## Provided information:

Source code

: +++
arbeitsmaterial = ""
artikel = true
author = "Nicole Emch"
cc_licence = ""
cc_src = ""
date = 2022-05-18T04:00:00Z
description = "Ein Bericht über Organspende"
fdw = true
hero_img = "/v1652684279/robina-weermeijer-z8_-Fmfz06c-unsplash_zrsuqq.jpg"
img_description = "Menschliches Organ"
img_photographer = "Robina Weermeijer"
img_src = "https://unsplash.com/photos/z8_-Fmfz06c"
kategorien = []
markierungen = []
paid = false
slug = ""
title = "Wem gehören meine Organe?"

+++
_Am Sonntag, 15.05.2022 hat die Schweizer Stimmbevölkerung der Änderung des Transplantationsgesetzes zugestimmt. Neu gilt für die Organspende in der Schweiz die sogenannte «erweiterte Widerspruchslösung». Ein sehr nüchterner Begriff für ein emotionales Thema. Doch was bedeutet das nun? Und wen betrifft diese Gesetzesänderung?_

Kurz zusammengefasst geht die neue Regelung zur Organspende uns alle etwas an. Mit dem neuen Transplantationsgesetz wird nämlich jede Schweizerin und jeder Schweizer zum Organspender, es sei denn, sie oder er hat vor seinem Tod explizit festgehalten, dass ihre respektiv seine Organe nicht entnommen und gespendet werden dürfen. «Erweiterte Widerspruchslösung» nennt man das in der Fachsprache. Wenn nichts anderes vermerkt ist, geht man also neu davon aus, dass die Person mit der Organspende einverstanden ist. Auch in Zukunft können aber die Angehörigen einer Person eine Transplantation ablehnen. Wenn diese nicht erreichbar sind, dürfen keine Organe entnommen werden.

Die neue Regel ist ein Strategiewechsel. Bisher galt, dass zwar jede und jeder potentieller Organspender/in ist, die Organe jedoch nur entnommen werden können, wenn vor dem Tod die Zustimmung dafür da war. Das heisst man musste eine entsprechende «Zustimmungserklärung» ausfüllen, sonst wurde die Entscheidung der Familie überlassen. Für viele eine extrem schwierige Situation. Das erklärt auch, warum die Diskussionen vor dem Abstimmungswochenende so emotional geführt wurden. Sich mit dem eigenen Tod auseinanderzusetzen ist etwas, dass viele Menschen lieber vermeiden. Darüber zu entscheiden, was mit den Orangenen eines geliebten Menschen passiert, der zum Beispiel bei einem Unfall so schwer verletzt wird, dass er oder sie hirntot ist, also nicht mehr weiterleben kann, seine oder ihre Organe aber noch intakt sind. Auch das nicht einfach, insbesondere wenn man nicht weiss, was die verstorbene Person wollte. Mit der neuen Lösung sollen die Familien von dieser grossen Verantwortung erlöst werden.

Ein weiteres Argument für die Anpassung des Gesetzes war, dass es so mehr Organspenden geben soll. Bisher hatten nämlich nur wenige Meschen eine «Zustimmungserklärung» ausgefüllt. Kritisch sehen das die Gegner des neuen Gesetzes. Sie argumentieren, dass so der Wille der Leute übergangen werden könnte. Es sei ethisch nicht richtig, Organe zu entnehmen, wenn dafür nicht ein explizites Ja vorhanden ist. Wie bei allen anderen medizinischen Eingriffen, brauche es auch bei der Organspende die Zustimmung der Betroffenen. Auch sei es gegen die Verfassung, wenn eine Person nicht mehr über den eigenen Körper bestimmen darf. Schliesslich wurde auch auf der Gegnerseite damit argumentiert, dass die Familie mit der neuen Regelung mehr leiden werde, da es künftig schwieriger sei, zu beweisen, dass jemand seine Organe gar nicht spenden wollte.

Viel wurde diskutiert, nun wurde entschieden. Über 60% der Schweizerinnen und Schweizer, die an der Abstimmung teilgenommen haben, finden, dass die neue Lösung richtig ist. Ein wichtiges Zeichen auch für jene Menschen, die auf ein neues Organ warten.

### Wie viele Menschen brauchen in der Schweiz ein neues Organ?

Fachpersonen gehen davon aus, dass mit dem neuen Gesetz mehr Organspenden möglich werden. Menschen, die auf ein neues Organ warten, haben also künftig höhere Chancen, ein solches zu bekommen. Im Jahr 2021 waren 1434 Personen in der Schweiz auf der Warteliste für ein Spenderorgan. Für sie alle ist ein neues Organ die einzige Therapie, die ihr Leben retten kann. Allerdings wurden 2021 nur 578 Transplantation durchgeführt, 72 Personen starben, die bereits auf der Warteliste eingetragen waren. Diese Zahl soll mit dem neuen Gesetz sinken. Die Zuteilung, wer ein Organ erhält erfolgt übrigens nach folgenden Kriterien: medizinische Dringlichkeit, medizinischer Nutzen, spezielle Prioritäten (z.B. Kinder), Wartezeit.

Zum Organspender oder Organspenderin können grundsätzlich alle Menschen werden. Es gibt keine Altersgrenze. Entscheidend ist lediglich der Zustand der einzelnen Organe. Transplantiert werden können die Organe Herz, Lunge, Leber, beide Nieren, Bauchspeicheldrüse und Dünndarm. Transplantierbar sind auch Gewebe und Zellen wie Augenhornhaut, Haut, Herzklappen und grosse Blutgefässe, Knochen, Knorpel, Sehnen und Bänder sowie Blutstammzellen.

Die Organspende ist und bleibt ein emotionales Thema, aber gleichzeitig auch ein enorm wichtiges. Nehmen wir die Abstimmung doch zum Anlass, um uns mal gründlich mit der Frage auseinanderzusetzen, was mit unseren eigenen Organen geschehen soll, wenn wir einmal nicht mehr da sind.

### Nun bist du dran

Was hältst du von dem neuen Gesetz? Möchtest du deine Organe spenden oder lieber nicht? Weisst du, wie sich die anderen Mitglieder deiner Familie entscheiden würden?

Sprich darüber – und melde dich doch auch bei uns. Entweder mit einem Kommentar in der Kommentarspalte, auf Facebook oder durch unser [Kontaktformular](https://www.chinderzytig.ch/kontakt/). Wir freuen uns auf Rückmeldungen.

## Exercise details:
All lines in the listing above should be written out again exactly.

## Answer box:
Source code

: +++
arbeitsmaterial = ""
artikel = true
author = "Nicole Emch"
cc_licence = ""
cc_src = ""
date = 2022-05-18T04:00:00Z
description = "Ein Bericht über Organspende"
fdw = true
hero_img = "/v1652684279/robina-weermeijer-z8_-Fmfz06c-unsplash_zrsuqq.jpg"
img_description = "Menschliches Organ"
img_photographer = "Robina Weermeijer"
img_src = "https://unsplash.com/photos/z8_-Fmfz06c"
kategorien = []
markierungen = []
paid = false
slug = ""
title = "Wem gehören meine Organe?"

+++
_Am Sonntag, 15.05.2022 hat die Schweizer Stimmbevölkerung der Änderung des Transplantationsgesetzes zugestimmt. Neu gilt für die Organspende in der Schweiz die sogenannte «erweiterte Widerspruchslösung». Ein sehr nüchterner Begriff für ein emotionales Thema. Doch was bedeutet das nun? Und wen betrifft diese Gesetzesänderung?_

Kurz zusammengefasst geht die neue Regelung zur Organspende uns alle etwas an. Mit dem neuen Transplantationsgesetz wird nämlich jede Schweizerin und jeder Schweizer zum Organspender, es sei denn, sie oder er hat vor seinem Tod explizit festgehalten, dass ihre respektiv seine Organe nicht entnommen und gespendet werden dürfen. «Erweiterte Widerspruchslösung» nennt man das in der Fachsprache. Wenn nichts anderes vermerkt ist, geht man also neu davon aus, dass die Person mit der Organspende einverstanden ist. Auch in Zukunft können aber die Angehörigen einer Person eine Transplantation ablehnen. Wenn diese nicht erreichbar sind, dürfen keine Organe entnommen werden.

Die neue Regel ist ein Strategiewechsel. Bisher galt, dass zwar jede und jeder potentieller Organspender/in ist, die Organe jedoch nur entnommen werden können, wenn vor dem Tod die Zustimmung dafür da war. Das heisst man musste eine entsprechende «Zustimmungserklärung» ausfüllen, sonst wurde die Entscheidung der Familie überlassen. Für viele eine extrem schwierige Situation. Das erklärt auch, warum die Diskussionen vor dem Abstimmungswochenende so emotional geführt wurden. Sich mit dem eigenen Tod auseinanderzusetzen ist etwas, dass viele Menschen lieber vermeiden. Darüber zu entscheiden, was mit den Orangenen eines geliebten Menschen passiert, der zum Beispiel bei einem Unfall so schwer verletzt wird, dass er oder sie hirntot ist, also nicht mehr weiterleben kann, seine oder ihre Organe aber noch intakt sind. Auch das nicht einfach, insbesondere wenn man nicht weiss, was die verstorbene Person wollte. Mit der neuen Lösung sollen die Familien von dieser grossen Verantwortung erlöst werden.

Ein weiteres Argument für die Anpassung des Gesetzes war, dass es so mehr Organspenden geben soll. Bisher hatten nämlich nur wenige Meschen eine «Zustimmungserklärung» ausgefüllt. Kritisch sehen das die Gegner des neuen Gesetzes. Sie argumentieren, dass so der Wille der Leute übergangen werden könnte. Es sei ethisch nicht richtig, Organe zu entnehmen, wenn dafür nicht ein explizites Ja vorhanden ist. Wie bei allen anderen medizinischen Eingriffen, brauche es auch bei der Organspende die Zustimmung der Betroffenen. Auch sei es gegen die Verfassung, wenn eine Person nicht mehr über den eigenen Körper bestimmen darf. Schliesslich wurde auch auf der Gegnerseite damit argumentiert, dass die Familie mit der neuen Regelung mehr leiden werde, da es künftig schwieriger sei, zu beweisen, dass jemand seine Organe gar nicht spenden wollte.

Viel wurde diskutiert, nun wurde entschieden. Über 60% der Schweizerinnen und Schweizer, die an der Abstimmung teilgenommen haben, finden, dass die neue Lösung richtig ist. Ein wichtiges Zeichen auch für jene Menschen, die auf ein neues Organ warten.

### Wie viele Menschen brauchen in der Schweiz ein neues Organ?

Fachpersonen gehen davon aus, dass mit dem neuen Gesetz mehr Organspenden möglich werden. Menschen, die auf ein neues Organ warten, haben also künftig höhere Chancen, ein solches zu bekommen. Im Jahr 2021 waren 1434 Personen in der Schweiz auf der Warteliste für ein Spenderorgan. Für sie alle ist ein neues Organ die einzige Therapie, die ihr Leben retten kann. Allerdings wurden 2021 nur 578 Transplantation durchgeführt, 72 Personen starben, die bereits auf der Warteliste eingetragen waren. Diese Zahl soll mit dem neuen Gesetz sinken. Die Zuteilung, wer ein Organ erhält erfolgt übrigens nach folgenden Kriterien: medizinische Dringlichkeit, medizinischer Nutzen, spezielle Prioritäten (z.B. Kinder), Wartezeit.

Zum Organspender oder Organspenderin können grundsätzlich alle Menschen werden. Es gibt keine Altersgrenze. Entscheidend ist lediglich der Zustand der einzelnen Organe. Transplantiert werden können die Organe Herz, Lunge, Leber, beide Nieren, Bauchspeicheldrüse und Dünndarm. Transplantierbar sind auch Gewebe und Zellen wie Augenhornhaut, Haut, Herzklappen und grosse Blutgefässe, Knochen, Knorpel, Sehnen und Bänder sowie Blutstammzellen.

Die Organspende ist und bleibt ein emotionales Thema, aber gleichzeitig auch ein enorm wichtiges. Nehmen wir die Abstimmung doch zum Anlass, um uns mal gründlich mit der Frage auseinanderzusetzen, was mit unseren eigenen Organen geschehen soll, wenn wir einmal nicht mehr da sind.

### Nun bist du dran

Was hältst du von dem neuen Gesetz? Möchtest du deine Organe spenden oder lieber nicht? Weisst du, wie sich die anderen Mitglieder deiner Familie entscheiden würden?

Sprich darüber – und melde dich doch auch bei uns. Entweder mit einem Kommentar in der Kommentarspalte, auf Facebook oder durch unser [Kontaktformular](https://www.chinderzytig.ch/kontakt/). Wir freuen uns auf Rückmeldungen.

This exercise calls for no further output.